Sample output (to stdout):
Read in 3148815 BUS records
Total number of reads: 3431849
Number of distinct barcodes: 162360
Median number of reads per barcode: 1.000000
Mean number of reads per barcode: 21.137281
Number of distinct UMIs: 966593
Number of distinct barcode-UMI pairs: 3062719
Median number of UMIs per barcode: 1.000000
Mean number of UMIs per barcode: 18.863753
Estimated number of new records at 2x sequencing depth: 2719327
Number of distinct targets detected: 70492
Median number of targets per set: 2.000000
Mean number of targets per set: 3.091267
Number of reads with singleton target: 1233940
Estimated number of new targets at 2x seuqencing depth: 6168
Number of barcodes in agreement with on-list: 92889 (57.211752%)
Number of reads with barcode in agreement with on-list: 3281671 (95.623992%)
allowlist
bustools allowlist
generates an on-list based on the barcodes in a sorted BUS file.
Usage: bustools allowlist [options] sorted-bus-file
Options:
-o, --output File for the on-list
-f, --threshold Minimum number of times a barcode must appear to be included in on-list
--threshold
is a (highly) optional parameter. If not provided, bustools allowlist
will determine a threshold based on the first 200 to 100,200 records.
capture
bustools capture
can separate BUS files into multiple files according to the capture criteria.

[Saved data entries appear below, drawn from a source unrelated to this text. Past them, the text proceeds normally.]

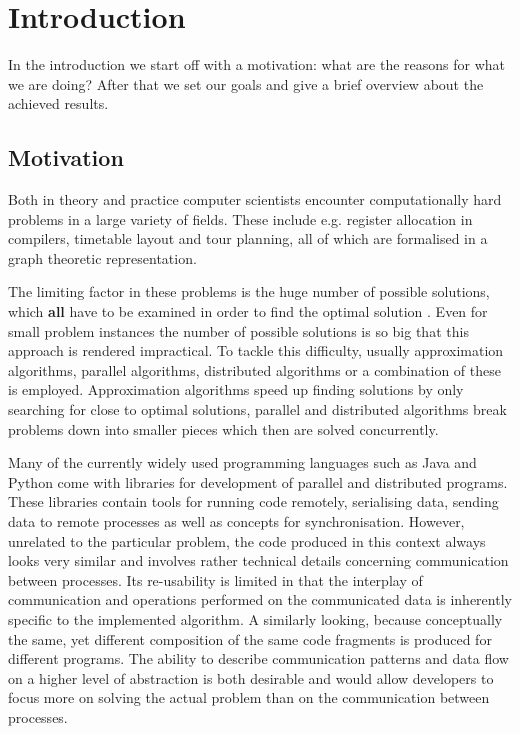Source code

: \chapter{Introduction}
In the introduction we start off with a motivation: what are the reasons for what we are doing? After that we set our goals and give a brief overview about the achieved results.

\section{Motivation}
Both in theory and practice computer scientists encounter computationally hard problems in a large variety of fields. These include e.g. register allocation in compilers, timetable layout and tour planning, all of which are formalised in a graph theoretic \cite{Garey:1979:CIG:578533} representation.

The limiting factor in these problems is the huge number of possible solutions, which \textbf{all} have to be examined in order to find the optimal solution \cite{Garey:1979:CIG:578533}. Even for small problem instances the number of possible solutions is so big that this approach is rendered impractical. To tackle this difficulty, usually approximation algorithms, parallel algorithms, distributed algorithms or a combination of these is employed. Approximation algorithms speed up finding solutions by only searching for close to optimal solutions, parallel and distributed algorithms break problems down into smaller pieces which then are solved concurrently.

Many of the currently widely used programming languages such as Java and Python come with libraries for development of parallel and distributed programs. These libraries contain tools for running code remotely, serialising data, sending data to remote processes as well as concepts for synchronisation. However, unrelated to the particular problem, the code produced in this context always looks very similar and involves rather technical details concerning communication between processes. Its re-usability is limited in that the interplay of communication and operations performed on the communicated data is inherently specific to the implemented algorithm. A similarly looking, because conceptually the same, yet different composition of the same code fragments is produced for different programs. The ability to describe communication patterns and data flow on a higher level of abstraction is both desirable and would allow developers to focus more on solving the actual problem than on the communication between processes.

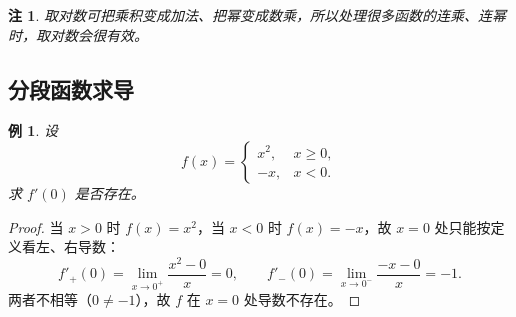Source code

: \documentclass[UTF8,11pt]{ctexart}
\theoremstyle{cnthm}
\newtheorem{rem}[thm]{注}
\newtheorem{exa}[thm]{例}
\begin{document}
\begin{rem}
取对数可把乘积变成加法、把幂变成数乘，所以处理很多函数的连乘、连幂时，取对数会很有效。
\end{rem}

\subsection{分段函数求导}

\begin{exa}
设
\[
f(x)=\begin{cases}
x^{2}, & x\geq0,\\
-x, & x<0.
\end{cases}
\]
求 $f'(0)$ 是否存在。
\end{exa}

\begin{proof}
当 $x>0$ 时 $f(x)=x^2$，当 $x<0$ 时 $f(x)=-x$，故 $x=0$ 处只能按定义看左、右导数：
\[
f'_+(0)=\lim_{x\to0^+}\frac{x^{2}-0}{x}=0,
\qquad
f'_-(0)=\lim_{x\to0^-}\frac{-x-0}{x}=-1.
\]
两者不相等（$0\neq-1$），故 $f$ 在 $x=0$ 处导数不存在。
\end{proof}
\end{document}
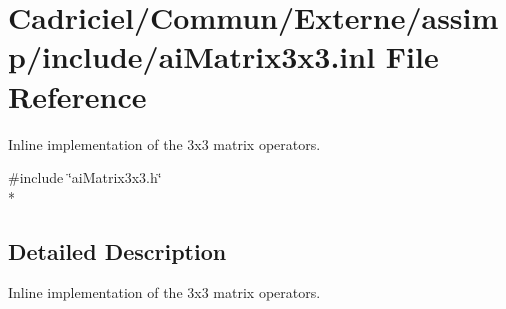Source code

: \hypertarget{ai_matrix3x3_8inl}{\section{Cadriciel/\-Commun/\-Externe/assimp/include/ai\-Matrix3x3.inl File Reference}
\label{ai_matrix3x3_8inl}
}


Inline implementation of the 3x3 matrix operators.  


{\ttfamily \#include \char`\"{}ai\-Matrix3x3.\-h\char`\"{}}\\*


\subsection{Detailed Description}
Inline implementation of the 3x3 matrix operators. 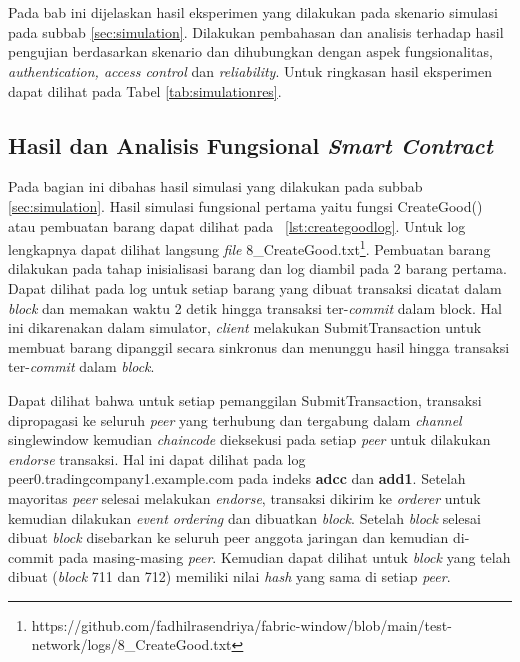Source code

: \chapter{\babLima}
\label{bab:5}
Pada bab ini dijelaskan hasil eksperimen yang dilakukan pada skenario simulasi pada subbab \ref{sec:simulation}. Dilakukan pembahasan dan analisis terhadap hasil pengujian berdasarkan skenario dan dihubungkan dengan aspek fungsionalitas,  \textit{authentication, access control} dan \textit{reliability}. Untuk ringkasan hasil eksperimen dapat dilihat pada Tabel \ref{tab:simulationres}.

\section{Hasil dan Analisis Fungsional \textit{Smart Contract}}
Pada bagian ini dibahas hasil simulasi yang dilakukan pada subbab \ref{sec:simulation}. Hasil simulasi fungsional pertama yaitu fungsi CreateGood() atau pembuatan barang dapat dilihat pada \lst~\ref{lst:creategoodlog}. Untuk log lengkapnya dapat dilihat langsung \textit{file} 8\_CreateGood.txt\footnote{https://github.com/fadhilrasendriya/fabric-window/blob/main/test-network/logs/8\_CreateGood.txt}. Pembuatan barang dilakukan pada tahap inisialisasi barang dan log diambil pada 2 barang pertama. Dapat dilihat pada log untuk setiap barang yang dibuat transaksi dicatat dalam \textit{block} dan memakan waktu 2 detik hingga transaksi ter-\textit{commit} dalam block. Hal ini dikarenakan dalam simulator, \textit{client} melakukan SubmitTransaction untuk membuat barang dipanggil secara sinkronus dan menunggu hasil hingga transaksi ter-\textit{commit} dalam \textit{block}.

 



Dapat dilihat bahwa untuk setiap pemanggilan SubmitTransaction, transaksi dipropagasi ke seluruh \textit{peer} yang terhubung dan tergabung dalam \textit{channel} singlewindow kemudian \textit{chaincode} dieksekusi pada setiap \textit{peer} untuk dilakukan \textit{endorse} transaksi. Hal ini dapat dilihat pada log peer0.tradingcompany1.example.com pada indeks \textbf{adcc} dan \textbf{add1}. Setelah mayoritas \textit{peer} selesai melakukan \textit{endorse}, transaksi dikirim ke \textit{orderer} untuk kemudian dilakukan \textit{event ordering} dan dibuatkan \textit{block}. Setelah \textit{block} selesai dibuat \textit{block} disebarkan ke seluruh peer anggota jaringan dan kemudian di-commit pada masing-masing \textit{peer}. Kemudian dapat dilihat untuk \textit{block} yang telah dibuat (\textit{block} 711 dan 712) memiliki nilai \textit{hash} yang sama di setiap \textit{peer}.


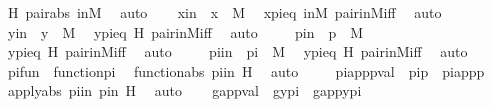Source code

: \begin{isabellebody}
\ H\ pair{\isacharunderscore}{\kern0pt}abs\ inM\ \isamarkupfalse%
\ auto\isanewline
\ \ \isamarkupfalse%
\ xin\ {\isacharcolon}{\kern0pt}\ {\isachardoublequoteopen}x\ {\isasymin}\ M{\isachardoublequoteclose}\ \isamarkupfalse%
\ x{\isacharunderscore}{\kern0pt}pi{\isacharunderscore}{\kern0pt}eq\ inM\ pair{\isacharunderscore}{\kern0pt}in{\isacharunderscore}{\kern0pt}M{\isacharunderscore}{\kern0pt}iff\ \isamarkupfalse%
\ auto\ \isanewline
\ \ \isamarkupfalse%
\ yin\ {\isacharcolon}{\kern0pt}\ {\isachardoublequoteopen}y\ {\isasymin}\ M{\isachardoublequoteclose}\ \isamarkupfalse%
\ y{\isacharunderscore}{\kern0pt}pi{\isacharunderscore}{\kern0pt}eq\ H\ pair{\isacharunderscore}{\kern0pt}in{\isacharunderscore}{\kern0pt}M{\isacharunderscore}{\kern0pt}iff\ \isamarkupfalse%
\ auto\ \isanewline
\ \ \isamarkupfalse%
\ pin\ {\isacharcolon}{\kern0pt}\ {\isachardoublequoteopen}p\ {\isasymin}\ M{\isachardoublequoteclose}\ \isamarkupfalse%
\ y{\isacharunderscore}{\kern0pt}pi{\isacharunderscore}{\kern0pt}eq\ H\ pair{\isacharunderscore}{\kern0pt}in{\isacharunderscore}{\kern0pt}M{\isacharunderscore}{\kern0pt}iff\ \isamarkupfalse%
\ auto\ \isanewline
\ \ \isamarkupfalse%
\ piin\ {\isacharcolon}{\kern0pt}\ {\isachardoublequoteopen}pi\ {\isasymin}\ M{\isachardoublequoteclose}\ \isamarkupfalse%
\ y{\isacharunderscore}{\kern0pt}pi{\isacharunderscore}{\kern0pt}eq\ H\ pair{\isacharunderscore}{\kern0pt}in{\isacharunderscore}{\kern0pt}M{\isacharunderscore}{\kern0pt}iff\ \isamarkupfalse%
\ auto\ \isanewline
\ \ \isamarkupfalse%
\ pifun\ {\isacharcolon}{\kern0pt}\ {\isachardoublequoteopen}function{\isacharparenleft}{\kern0pt}pi{\isacharparenright}{\kern0pt}{\isachardoublequoteclose}\ \isamarkupfalse%
\ function{\isacharunderscore}{\kern0pt}abs\ piin\ H\ \isamarkupfalse%
\ auto\ \isanewline
\ \ \isamarkupfalse%
\ pi{\isacharunderscore}{\kern0pt}app{\isacharunderscore}{\kern0pt}p{\isacharunderscore}{\kern0pt}val\ {\isacharcolon}{\kern0pt}\ {\isachardoublequoteopen}pi{\isacharbackquote}{\kern0pt}p\ {\isacharequal}{\kern0pt}\ pi{\isacharunderscore}{\kern0pt}app{\isacharunderscore}{\kern0pt}p{\isachardoublequoteclose}\ \isamarkupfalse%
\ apply{\isacharunderscore}{\kern0pt}abs\ piin\ pin\ H\ \isamarkupfalse%
\ auto\isanewline
\ \ \isamarkupfalse%
\ g{\isacharunderscore}{\kern0pt}app{\isacharunderscore}{\kern0pt}val\ {\isacharcolon}{\kern0pt}\ {\isachardoublequoteopen}g{\isacharbackquote}{\kern0pt}{\isacharless}{\kern0pt}y{\isacharcomma}{\kern0pt}pi{\isachargreater}{\kern0pt}\ {\isacharequal}{\kern0pt}\ g{\isacharunderscore}{\kern0pt}app{\isacharunderscore}{\kern0pt}y{\isacharunderscore}{\kern0pt}pi{\isachardoublequoteclose}\ \ \ \ \isanewline

\end{isabellebody}
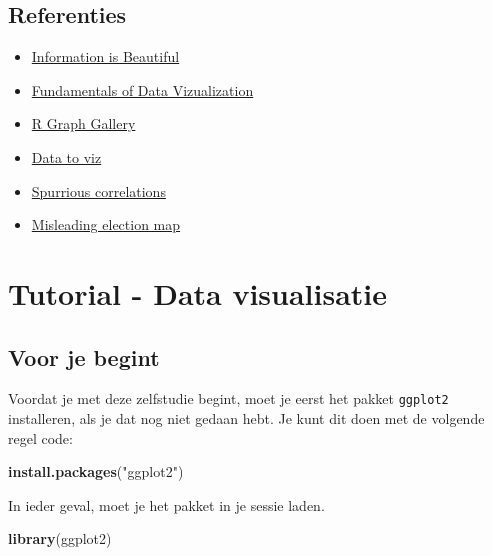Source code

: \documentclass[]{tufte-book}
\newenvironment{Shaded}{}{}
\newcommand{\KeywordTok}[1]{\textcolor[rgb]{0.00,0.44,0.13}{\textbf{#1}}}
\newcommand{\NormalTok}[1]{#1}
\newcommand{\StringTok}[1]{\textcolor[rgb]{0.25,0.44,0.63}{#1}}
\providecommand{\tightlist}{%
  \setlength{\itemsep}{0pt}\setlength{\parskip}{0pt}}
\begin{document}
\hypertarget{referenties-1}{%
\section{Referenties}\label{referenties-1}}

\begin{itemize}
\tightlist
\item
  \href{https://informationisbeautiful.net/}{Information is Beautiful}
\item
  \href{https://serialmentor.com/dataviz/}{Fundamentals of Data Vizualization}
\item
  \href{https://www.r-graph-gallery.com/}{R Graph Gallery}
\item
  \href{https://www.data-to-viz.com/}{Data to viz}
\item
  \href{https://www.tylervigen.com/spurious-correlations}{Spurrious correlations}
\item
  \href{https://edition.cnn.com/2020/01/17/politics/donald-trump-2016-map-county-by-county/index.html}{Misleading election map}
\end{itemize}

\hypertarget{tutorial---data-visualisatie}{%
\chapter{Tutorial - Data visualisatie}\label{tutorial---data-visualisatie}}

\hypertarget{voor-je-begint}{%
\section{Voor je begint}\label{voor-je-begint}}

Voordat je met deze zelfstudie begint, moet je eerst het pakket \texttt{ggplot2} installeren, als je dat nog niet gedaan hebt. Je kunt dit doen met de volgende regel code:

\begin{Shaded}
\begin{Highlighting}[]
\KeywordTok{install.packages}\NormalTok{(}\StringTok{"ggplot2"}\NormalTok{)}
\end{Highlighting}
\end{Shaded}

In ieder geval, moet je het pakket in je sessie laden.

\begin{Shaded}
\begin{Highlighting}[]
\KeywordTok{library}\NormalTok{(ggplot2)}
\end{Highlighting}
\end{Shaded}
\end{document}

Usage: bustools capture [options] bus-files
Options:
-o, --output Directory for output
-c, --capture List of transcripts to capture
-e, --ecmap File for mapping equivalence classes to transcripts
-t, --txnames File with names of transcripts
text
BUS files can be converted to a tab-separated format for easy inspection and processing using shell scripts or high level languages with bustools text
.
> bustools text
Usage: bustools text [options] bus-files
Options:
-o, --output File for text output
fromtext
Converts a plaintext tab-separated representation of a BUS file to a binary BUS file.
> bustools text
Usage: bustools text [options] bus-files
Options:
-o, --output File for text output
compress
Compresses a sorted BUS file.
> bustools compress
Usage: bustools compress [options] sorted-bus-file
Note: BUS file should be sorted by barcode-umi-ec
Options:
-N, --chunk-size Number of rows to compress as a single block
-o, --output File to write compressed output
-p, --pipe Write to standard output.
Reference for bustools compression:
Einarsson, P and Melsted, Páll BUSZ: compressed BUS files, Bioinformatics, 2023.
decompress
Decompresses (inflates) a compressed BUS file.
> bustools compress
Usage: bustools compress [options] sorted-bus-file
Note: BUS file should be sorted by barcode-umi-ec
Options:
-o, --output File to write decompressed output
-p, --pipe Write to standard output.